Hay otra dificultad. Supongamos que digo que existió Colón; todo el mundo estará de acuerdo conmigo en que lo que digo es verdad. Pero ¿por qué es verdad? A causa de cierto hombre de carne y hueso que vivió hace 478 años: en una palabra, debido a las causas de mi creencia, no a sus efectos. Con la definición de James podía suceder que «A existe» es verdadero aunque, de hecho, no exista A. Siempre he creído que la hipótesis de Santa Claus «obra satisfactoriamente en el más amplio sentido de la palabra», por consiguiente, «Santa Claus existe» es verdadero, aunque Santa Claus no exista. James dice (yo repito): «Si la hipótesis de Dios obra satisfactoriamente en el más amplio sentido de la palabra, es verdadera». Esto omite sencillamente, como carente de importancia, la cuestión de si Dios está realmente en Su Cielo, si Él es una hipótesis útil, que es bastante. Dios, el arquitecto del cosmos, queda olvidado; todo lo que se recuerda es la creencia en Dios, y sus efectos sobre las criaturas que habitan nuestro pequeño planeta. No es extraño que el Papa condenara la defensa pragmática de la religión.

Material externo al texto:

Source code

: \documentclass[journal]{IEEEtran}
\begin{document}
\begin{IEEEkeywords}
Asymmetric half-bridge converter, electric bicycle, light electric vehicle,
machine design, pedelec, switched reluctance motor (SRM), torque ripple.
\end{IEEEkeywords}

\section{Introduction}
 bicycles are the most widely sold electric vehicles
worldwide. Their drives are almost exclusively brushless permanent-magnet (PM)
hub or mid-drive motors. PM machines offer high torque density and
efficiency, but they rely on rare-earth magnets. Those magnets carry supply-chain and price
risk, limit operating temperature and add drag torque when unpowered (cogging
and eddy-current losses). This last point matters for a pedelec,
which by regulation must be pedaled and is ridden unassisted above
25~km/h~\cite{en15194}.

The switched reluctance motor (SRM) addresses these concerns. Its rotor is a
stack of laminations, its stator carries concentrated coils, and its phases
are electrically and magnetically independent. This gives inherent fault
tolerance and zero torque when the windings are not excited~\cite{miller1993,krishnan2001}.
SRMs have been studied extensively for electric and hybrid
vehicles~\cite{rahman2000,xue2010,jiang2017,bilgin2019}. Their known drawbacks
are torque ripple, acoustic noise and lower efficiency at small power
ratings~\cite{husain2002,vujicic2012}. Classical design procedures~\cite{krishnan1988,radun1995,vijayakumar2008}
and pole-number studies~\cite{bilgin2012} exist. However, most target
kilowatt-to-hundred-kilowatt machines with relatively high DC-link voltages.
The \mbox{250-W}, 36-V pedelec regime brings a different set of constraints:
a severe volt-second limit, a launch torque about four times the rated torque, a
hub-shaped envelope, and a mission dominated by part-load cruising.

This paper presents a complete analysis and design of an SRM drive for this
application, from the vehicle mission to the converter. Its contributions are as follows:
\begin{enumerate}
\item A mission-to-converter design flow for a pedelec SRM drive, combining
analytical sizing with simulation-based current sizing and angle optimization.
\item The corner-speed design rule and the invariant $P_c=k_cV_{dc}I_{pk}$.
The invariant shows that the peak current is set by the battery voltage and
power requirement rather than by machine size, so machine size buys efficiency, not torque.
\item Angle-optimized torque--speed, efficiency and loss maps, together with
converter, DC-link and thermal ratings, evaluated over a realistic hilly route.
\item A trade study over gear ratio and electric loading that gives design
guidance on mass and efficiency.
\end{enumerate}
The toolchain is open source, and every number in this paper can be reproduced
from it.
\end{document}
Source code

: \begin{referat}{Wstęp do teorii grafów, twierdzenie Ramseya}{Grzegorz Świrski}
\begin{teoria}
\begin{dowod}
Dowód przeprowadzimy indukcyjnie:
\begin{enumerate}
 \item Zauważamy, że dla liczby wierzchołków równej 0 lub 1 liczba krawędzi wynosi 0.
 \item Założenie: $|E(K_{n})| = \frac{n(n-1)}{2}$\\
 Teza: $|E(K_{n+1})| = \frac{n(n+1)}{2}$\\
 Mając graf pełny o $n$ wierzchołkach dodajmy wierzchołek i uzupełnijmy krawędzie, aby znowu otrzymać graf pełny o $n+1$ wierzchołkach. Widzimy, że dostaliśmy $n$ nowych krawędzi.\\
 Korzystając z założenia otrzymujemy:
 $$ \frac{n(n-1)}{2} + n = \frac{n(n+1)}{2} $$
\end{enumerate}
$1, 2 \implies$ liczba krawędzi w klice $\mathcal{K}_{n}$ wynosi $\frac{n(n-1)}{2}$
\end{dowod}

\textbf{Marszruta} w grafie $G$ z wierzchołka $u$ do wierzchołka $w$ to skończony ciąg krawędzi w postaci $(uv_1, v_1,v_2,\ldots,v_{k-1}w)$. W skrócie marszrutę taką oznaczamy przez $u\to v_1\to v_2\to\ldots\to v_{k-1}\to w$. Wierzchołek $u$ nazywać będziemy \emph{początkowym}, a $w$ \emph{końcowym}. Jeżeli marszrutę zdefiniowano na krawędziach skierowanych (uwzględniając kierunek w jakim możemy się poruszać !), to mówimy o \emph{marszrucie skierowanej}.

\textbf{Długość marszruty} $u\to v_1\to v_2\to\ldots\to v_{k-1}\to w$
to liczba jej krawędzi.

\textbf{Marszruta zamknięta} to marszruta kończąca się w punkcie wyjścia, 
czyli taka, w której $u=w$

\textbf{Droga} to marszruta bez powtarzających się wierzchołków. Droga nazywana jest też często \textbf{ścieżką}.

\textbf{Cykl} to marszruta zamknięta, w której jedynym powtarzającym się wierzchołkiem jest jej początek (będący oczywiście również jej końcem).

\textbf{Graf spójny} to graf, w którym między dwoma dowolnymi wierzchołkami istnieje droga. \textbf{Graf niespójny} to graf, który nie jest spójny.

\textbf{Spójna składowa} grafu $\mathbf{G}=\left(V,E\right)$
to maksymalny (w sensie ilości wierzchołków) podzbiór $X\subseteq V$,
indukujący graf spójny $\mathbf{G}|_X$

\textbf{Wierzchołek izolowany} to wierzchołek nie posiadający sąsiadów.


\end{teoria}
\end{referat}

Llegamos ahora a una diferencia fundamental entre el punto de vista religioso de James y el de la gente religiosa del pasado. James se interesa por la religión como un fenómeno humano, pero muestra poco interés por los objetos que la religión contempla. Él quiere que la gente sea feliz y, si la creencia en Dios hace a ésta feliz, la deja que crea en Dios. Hasta aquí, esto es sólo benevolencia, no filosofía; se convierte en filosofía cuando dice que si la creencia hace a la gente feliz, entonces es verdadera. Para el hombre que desea un objeto de adoración, esto no es satisfactorio. A éste no le interesa decir: «Si creyera en Dios, sería feliz», sino «Creo en Dios y, por consiguiente, soy feliz». Y cuando cree en Dios, cree en Él como cree en la existencia de Roosevelt o Churchill o Hitler; Dios, para él, es un Ser real, no meramente una idea humana que tiene efectos buenos. Es esta creencia auténtica lo que tiene buenos efectos, no el sustituto mutilado de James. Es obvio que si digo «Hitler existe», no quiero dar a entender que «los efectos de creer que Hitler existe son buenos». Y para el creyente genuino ocurre lo mismo respecto a Dios.
La doctrina de James es un intento de construir una superestructura de creencia sobre una base de escepticismo y, como todos los intentos de esta clase, se asienta en sofismas. En este caso, los sofismas surgen de un intento de ignorar todos los hechos extrahumanos. El idealismo berkeleyano combinado con el escepticismo le hace sustituir a Dios por la creencia en Dios y pretender que esto servirá tan bien como aquello. Pero es sólo una forma de la locura subjetivista, característica de la mayor parte de la filosofía moderna.